- Work task
Every line with "Pretschner" in it must be copied from the data.

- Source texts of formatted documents
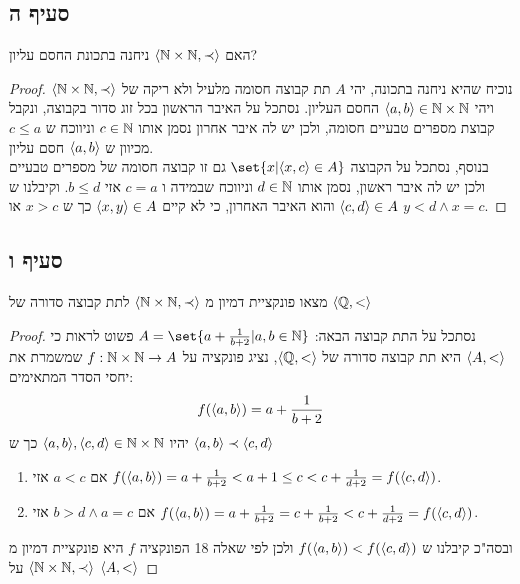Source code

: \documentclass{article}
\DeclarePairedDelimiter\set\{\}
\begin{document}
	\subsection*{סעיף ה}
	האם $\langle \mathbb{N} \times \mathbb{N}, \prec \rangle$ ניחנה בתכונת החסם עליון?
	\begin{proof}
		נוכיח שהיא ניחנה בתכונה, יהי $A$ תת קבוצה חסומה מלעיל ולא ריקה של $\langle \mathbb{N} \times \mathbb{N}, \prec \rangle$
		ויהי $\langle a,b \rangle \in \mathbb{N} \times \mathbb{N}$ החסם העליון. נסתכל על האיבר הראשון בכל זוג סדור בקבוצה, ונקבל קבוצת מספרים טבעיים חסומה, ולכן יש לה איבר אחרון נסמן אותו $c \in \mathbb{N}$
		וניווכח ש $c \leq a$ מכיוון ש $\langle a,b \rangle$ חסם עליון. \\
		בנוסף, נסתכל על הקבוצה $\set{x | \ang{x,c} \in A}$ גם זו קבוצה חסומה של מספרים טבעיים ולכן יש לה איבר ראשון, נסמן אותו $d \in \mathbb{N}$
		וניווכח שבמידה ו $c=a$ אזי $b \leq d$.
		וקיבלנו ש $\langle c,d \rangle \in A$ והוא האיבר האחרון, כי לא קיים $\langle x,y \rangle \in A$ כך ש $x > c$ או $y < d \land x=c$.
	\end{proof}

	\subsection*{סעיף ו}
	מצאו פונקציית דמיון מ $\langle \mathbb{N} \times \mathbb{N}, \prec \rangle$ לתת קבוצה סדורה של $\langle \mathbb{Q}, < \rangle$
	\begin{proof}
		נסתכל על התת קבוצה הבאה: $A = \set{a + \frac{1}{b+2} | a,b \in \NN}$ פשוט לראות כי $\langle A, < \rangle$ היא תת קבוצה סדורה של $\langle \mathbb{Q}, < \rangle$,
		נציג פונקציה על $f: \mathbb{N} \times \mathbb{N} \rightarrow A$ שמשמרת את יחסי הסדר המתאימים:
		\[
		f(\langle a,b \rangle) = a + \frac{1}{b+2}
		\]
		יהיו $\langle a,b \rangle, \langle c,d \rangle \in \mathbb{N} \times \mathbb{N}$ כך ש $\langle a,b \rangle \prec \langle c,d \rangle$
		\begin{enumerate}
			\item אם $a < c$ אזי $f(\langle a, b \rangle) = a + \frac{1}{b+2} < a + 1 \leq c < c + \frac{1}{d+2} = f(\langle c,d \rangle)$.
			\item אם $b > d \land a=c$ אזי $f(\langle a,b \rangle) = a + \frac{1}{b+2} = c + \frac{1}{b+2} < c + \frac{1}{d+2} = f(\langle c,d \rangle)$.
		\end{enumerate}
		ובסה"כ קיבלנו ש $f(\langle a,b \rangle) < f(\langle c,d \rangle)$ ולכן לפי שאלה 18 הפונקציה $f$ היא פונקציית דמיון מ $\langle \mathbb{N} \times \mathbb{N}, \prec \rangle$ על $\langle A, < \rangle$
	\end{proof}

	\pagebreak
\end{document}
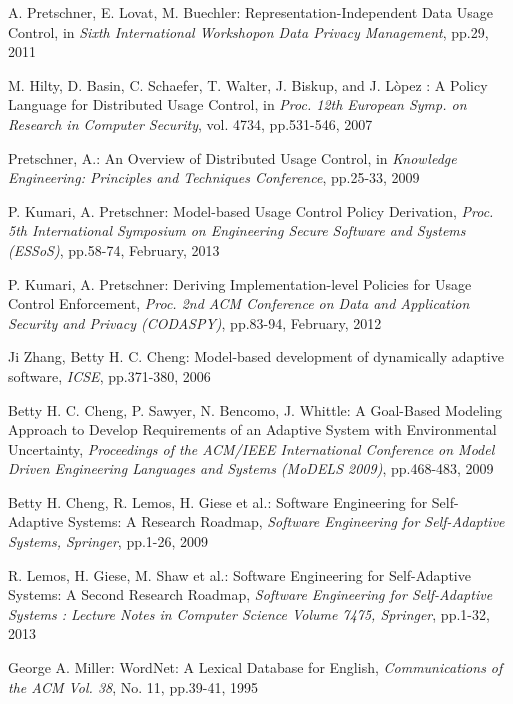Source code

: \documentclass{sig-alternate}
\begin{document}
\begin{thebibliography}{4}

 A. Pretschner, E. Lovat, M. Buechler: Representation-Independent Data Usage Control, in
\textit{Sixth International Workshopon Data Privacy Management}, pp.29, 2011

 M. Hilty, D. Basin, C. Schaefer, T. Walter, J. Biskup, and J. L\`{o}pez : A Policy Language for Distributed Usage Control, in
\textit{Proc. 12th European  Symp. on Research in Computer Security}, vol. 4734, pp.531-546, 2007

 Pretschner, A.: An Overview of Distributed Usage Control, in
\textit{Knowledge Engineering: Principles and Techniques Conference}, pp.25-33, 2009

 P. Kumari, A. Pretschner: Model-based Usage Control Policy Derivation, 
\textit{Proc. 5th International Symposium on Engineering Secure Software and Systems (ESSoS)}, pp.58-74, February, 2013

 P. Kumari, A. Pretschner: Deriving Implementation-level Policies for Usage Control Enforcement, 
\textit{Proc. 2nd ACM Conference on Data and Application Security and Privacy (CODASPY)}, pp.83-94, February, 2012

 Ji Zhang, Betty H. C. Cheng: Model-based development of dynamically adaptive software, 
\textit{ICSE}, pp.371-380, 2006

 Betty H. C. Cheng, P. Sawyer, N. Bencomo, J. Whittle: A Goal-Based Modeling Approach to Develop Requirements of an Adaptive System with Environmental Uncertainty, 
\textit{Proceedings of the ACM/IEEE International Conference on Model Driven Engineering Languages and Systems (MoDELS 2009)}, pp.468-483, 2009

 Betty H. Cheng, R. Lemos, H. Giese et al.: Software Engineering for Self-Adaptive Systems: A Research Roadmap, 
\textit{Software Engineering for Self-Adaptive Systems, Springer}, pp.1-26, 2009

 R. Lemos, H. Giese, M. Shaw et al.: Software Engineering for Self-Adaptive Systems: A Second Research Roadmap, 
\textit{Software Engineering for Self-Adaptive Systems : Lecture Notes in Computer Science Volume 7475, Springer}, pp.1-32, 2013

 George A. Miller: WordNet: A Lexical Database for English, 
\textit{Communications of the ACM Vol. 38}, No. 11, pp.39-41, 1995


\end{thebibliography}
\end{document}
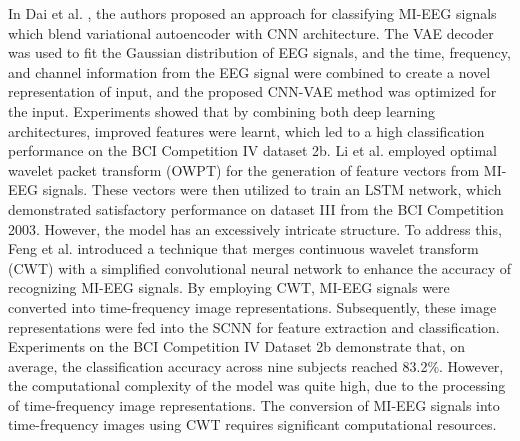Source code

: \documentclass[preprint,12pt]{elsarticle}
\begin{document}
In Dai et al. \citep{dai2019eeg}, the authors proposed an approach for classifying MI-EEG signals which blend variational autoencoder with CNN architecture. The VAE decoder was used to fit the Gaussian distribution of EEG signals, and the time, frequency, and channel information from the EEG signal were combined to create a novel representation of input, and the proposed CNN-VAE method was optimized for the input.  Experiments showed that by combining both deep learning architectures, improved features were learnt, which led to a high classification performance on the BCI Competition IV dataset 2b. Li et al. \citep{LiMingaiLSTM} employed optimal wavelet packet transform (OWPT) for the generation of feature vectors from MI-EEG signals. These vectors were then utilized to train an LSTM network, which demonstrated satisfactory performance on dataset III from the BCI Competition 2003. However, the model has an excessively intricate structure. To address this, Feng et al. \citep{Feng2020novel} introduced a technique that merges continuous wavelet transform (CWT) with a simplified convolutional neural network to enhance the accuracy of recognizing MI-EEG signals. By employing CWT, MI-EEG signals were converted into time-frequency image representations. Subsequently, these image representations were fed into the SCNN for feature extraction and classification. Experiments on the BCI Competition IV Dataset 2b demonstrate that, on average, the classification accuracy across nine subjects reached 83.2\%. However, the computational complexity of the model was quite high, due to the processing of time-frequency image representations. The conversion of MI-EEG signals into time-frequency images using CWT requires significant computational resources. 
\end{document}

---

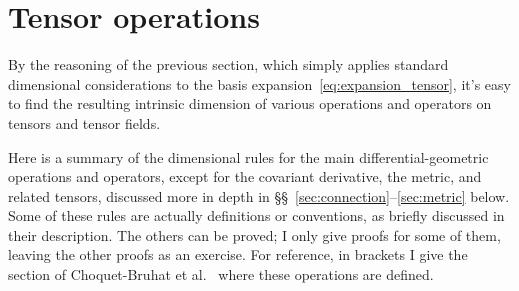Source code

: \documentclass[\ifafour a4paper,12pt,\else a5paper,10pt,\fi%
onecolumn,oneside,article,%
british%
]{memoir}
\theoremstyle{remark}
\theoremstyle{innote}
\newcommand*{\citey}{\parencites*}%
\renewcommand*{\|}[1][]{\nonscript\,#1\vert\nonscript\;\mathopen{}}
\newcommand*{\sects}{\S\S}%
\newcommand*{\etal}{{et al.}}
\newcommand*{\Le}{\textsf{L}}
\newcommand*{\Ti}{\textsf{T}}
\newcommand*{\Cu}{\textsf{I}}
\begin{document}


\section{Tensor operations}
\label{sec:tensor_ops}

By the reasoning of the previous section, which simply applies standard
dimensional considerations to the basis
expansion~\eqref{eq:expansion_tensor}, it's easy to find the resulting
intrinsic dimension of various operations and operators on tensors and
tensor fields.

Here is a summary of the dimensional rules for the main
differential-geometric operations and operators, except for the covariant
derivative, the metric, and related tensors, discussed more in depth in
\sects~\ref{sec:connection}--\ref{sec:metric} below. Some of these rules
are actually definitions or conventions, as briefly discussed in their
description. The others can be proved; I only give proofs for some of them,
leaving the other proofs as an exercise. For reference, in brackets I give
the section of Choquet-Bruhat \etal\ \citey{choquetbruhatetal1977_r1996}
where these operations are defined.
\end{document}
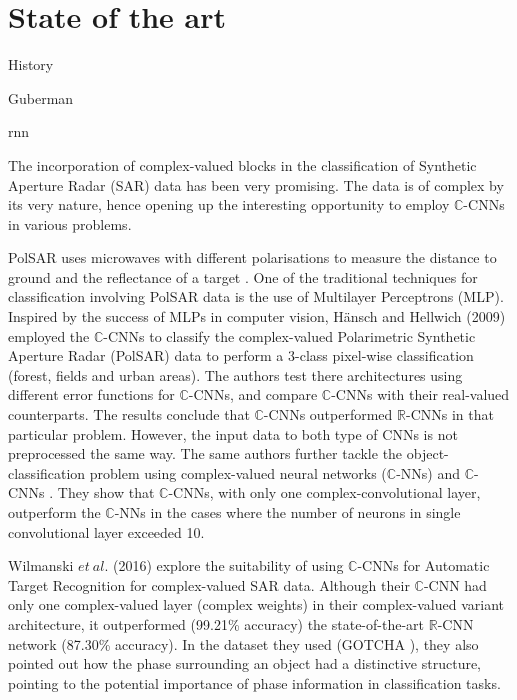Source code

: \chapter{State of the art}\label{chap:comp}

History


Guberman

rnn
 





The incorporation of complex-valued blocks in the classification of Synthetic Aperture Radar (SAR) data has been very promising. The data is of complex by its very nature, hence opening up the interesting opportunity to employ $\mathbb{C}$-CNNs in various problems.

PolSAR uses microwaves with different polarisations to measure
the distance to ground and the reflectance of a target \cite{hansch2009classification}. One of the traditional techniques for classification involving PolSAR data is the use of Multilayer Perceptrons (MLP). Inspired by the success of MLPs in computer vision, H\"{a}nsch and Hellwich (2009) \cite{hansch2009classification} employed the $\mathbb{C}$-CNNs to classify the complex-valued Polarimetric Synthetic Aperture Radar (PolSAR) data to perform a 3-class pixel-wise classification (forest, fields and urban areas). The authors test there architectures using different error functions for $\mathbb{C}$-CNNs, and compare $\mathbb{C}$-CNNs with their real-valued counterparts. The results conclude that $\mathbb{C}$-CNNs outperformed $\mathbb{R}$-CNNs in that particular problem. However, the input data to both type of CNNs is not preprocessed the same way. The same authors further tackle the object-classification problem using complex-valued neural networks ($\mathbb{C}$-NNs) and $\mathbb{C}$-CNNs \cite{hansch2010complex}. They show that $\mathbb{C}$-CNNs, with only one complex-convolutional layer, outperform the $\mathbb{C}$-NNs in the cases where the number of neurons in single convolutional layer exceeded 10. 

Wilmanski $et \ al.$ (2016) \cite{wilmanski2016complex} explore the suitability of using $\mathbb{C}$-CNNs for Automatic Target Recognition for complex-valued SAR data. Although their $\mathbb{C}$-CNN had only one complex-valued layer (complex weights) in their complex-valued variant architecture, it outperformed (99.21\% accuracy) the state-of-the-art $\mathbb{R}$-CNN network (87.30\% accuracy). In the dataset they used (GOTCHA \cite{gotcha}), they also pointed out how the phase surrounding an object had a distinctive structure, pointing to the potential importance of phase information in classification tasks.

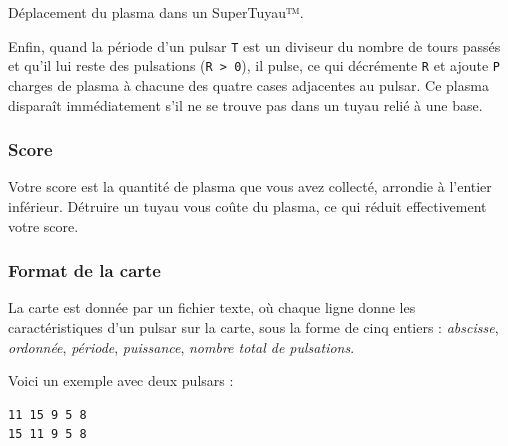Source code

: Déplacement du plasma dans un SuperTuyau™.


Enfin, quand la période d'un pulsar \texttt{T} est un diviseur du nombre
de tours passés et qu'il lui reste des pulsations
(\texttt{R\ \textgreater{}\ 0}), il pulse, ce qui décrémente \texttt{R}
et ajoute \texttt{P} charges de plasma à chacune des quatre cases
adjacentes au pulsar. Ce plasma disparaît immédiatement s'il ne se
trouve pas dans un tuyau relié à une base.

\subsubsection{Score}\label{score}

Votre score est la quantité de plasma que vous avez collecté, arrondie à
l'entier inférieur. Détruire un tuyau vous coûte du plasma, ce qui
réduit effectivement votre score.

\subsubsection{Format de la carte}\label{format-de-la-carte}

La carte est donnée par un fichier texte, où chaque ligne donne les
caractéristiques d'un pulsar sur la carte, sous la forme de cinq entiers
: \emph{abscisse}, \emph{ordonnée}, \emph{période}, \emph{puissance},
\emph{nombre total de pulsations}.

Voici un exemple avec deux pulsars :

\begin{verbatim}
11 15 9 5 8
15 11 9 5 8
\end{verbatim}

- Exercise result
 A. Pretschner, E. Lovat, M. Buechler: Representation-Independent Data Usage Control, in
 Pretschner, A.: An Overview of Distributed Usage Control, in
 P. Kumari, A. Pretschner: Model-based Usage Control Policy Derivation, 
 P. Kumari, A. Pretschner: Deriving Implementation-level Policies for Usage Control Enforcement, 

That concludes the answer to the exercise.